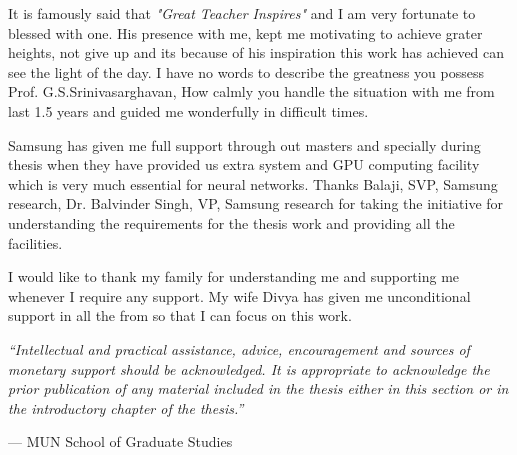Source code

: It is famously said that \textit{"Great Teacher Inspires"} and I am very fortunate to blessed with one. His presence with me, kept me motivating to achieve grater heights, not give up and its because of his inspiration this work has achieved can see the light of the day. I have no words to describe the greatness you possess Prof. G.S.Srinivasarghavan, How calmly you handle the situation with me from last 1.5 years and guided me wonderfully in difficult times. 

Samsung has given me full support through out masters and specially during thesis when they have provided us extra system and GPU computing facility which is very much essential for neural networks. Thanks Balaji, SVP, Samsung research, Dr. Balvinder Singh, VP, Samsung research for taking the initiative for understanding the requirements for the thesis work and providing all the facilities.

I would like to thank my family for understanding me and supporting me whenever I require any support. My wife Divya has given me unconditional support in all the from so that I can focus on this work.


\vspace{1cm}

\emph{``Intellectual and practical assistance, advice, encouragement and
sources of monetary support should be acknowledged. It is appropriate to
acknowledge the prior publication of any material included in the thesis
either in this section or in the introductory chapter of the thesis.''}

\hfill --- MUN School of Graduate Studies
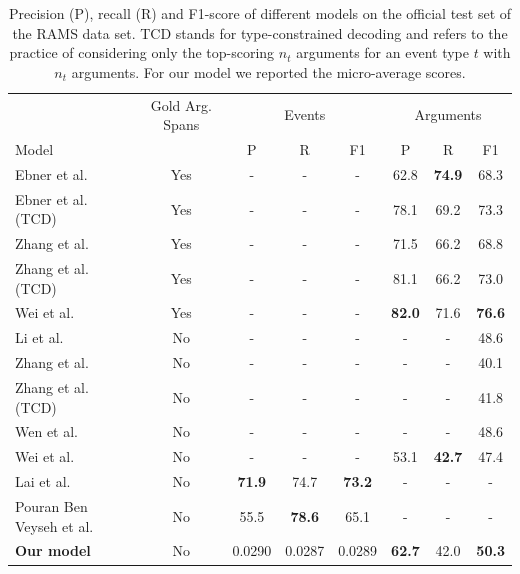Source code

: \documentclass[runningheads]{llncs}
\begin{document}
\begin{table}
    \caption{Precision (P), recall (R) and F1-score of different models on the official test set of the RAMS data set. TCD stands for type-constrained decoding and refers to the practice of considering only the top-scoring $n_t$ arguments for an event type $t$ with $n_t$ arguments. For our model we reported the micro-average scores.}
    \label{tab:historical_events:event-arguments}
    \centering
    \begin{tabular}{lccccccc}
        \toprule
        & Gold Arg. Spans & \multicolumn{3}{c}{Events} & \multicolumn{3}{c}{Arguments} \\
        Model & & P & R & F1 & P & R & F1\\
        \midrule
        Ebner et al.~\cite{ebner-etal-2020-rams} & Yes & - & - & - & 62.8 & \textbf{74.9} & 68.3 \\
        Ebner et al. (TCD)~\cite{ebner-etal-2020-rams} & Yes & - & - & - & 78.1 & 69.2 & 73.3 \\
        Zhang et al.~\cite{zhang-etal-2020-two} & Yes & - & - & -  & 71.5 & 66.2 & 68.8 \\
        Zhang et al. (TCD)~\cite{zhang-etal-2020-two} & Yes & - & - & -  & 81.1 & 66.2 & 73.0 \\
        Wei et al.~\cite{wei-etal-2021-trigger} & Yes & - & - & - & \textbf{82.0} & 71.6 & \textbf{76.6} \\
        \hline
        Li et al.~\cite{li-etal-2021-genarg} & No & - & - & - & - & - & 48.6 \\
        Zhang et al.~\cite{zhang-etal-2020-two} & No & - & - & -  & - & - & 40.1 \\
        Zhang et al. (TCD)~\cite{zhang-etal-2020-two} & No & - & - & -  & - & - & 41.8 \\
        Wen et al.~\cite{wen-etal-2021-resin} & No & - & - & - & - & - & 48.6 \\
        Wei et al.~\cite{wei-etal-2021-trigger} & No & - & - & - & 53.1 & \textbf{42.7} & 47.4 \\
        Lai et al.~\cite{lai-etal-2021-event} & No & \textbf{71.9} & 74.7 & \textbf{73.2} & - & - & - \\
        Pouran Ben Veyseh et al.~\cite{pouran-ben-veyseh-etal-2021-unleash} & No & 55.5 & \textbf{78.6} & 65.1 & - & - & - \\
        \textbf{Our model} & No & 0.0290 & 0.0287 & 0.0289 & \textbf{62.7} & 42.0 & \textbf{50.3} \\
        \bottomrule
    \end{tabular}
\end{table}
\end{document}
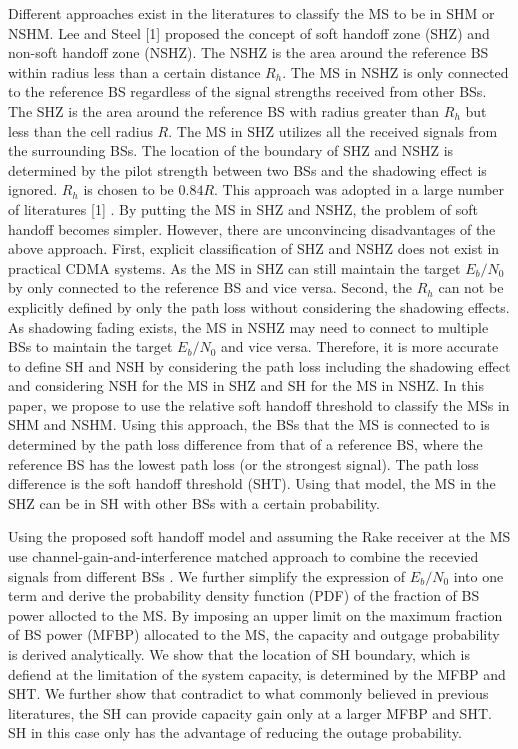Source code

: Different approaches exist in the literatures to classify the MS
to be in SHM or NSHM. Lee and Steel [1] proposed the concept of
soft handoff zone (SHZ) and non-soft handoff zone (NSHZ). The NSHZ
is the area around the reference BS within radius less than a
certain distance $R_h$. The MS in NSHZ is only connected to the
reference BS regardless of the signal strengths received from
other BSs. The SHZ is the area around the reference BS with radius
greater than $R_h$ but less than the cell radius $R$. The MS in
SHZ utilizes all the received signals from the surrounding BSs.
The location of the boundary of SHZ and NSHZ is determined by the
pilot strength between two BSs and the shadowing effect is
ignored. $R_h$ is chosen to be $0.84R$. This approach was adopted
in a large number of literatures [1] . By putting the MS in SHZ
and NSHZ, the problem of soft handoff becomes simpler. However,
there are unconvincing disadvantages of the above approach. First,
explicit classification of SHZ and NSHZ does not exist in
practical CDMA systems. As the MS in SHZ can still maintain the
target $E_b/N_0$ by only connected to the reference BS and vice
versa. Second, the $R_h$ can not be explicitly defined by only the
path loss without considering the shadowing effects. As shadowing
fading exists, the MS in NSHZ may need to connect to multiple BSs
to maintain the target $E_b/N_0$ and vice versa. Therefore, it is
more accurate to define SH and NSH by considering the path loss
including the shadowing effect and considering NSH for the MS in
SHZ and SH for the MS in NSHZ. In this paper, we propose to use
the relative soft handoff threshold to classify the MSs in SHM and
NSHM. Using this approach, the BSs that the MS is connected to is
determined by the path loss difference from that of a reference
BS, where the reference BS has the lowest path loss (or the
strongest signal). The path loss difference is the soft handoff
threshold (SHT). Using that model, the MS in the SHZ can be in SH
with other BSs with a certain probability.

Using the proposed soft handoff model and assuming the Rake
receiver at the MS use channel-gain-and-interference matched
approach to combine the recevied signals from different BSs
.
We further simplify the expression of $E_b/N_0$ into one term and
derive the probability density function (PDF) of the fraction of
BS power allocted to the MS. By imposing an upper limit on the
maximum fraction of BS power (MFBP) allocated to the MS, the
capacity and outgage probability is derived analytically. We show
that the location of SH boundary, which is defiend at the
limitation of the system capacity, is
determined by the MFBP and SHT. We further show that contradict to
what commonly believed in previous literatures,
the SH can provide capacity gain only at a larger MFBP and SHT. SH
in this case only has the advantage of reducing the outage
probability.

--------

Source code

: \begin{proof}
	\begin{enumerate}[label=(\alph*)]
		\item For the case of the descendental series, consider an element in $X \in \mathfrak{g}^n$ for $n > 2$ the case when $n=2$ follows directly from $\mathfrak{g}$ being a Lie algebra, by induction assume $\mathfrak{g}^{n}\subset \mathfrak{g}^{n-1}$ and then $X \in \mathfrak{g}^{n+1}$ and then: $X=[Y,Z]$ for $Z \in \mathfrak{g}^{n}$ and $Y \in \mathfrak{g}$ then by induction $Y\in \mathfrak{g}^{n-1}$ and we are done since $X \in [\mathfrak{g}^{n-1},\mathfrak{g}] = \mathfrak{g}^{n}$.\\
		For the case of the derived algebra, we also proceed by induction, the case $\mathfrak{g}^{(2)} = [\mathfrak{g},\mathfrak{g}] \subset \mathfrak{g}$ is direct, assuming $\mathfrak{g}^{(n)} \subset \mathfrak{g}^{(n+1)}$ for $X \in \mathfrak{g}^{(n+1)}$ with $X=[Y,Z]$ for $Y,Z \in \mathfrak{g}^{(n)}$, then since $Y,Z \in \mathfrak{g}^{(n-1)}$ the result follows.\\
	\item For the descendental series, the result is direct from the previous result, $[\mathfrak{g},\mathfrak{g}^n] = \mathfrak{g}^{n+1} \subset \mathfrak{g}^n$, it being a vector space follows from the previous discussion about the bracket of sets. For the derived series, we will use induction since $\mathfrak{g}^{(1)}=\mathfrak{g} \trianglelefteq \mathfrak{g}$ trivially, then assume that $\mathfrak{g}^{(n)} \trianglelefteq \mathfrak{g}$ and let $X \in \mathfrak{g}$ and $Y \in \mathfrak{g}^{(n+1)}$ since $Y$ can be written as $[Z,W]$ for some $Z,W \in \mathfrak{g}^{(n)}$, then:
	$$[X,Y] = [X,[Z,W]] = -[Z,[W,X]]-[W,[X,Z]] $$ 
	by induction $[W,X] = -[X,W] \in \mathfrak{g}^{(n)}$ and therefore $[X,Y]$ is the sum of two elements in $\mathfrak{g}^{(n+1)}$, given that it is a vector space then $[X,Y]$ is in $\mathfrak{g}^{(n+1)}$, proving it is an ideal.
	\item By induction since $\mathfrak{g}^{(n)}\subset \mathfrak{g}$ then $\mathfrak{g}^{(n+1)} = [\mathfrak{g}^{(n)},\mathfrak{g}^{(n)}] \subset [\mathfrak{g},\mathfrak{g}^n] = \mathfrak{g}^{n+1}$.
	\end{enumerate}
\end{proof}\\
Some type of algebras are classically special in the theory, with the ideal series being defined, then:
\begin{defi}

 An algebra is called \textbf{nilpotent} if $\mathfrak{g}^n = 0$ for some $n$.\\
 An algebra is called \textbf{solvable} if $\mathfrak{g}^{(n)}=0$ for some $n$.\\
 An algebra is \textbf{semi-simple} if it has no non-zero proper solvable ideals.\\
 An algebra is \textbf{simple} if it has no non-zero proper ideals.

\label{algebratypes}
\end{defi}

--------

### Exercise prompt
Your task is to return each line of the data above that contains the string "certain".

### Problem solution
certain distance $R_h$. The MS in NSHZ is only connected to the
with other BSs with a certain probability.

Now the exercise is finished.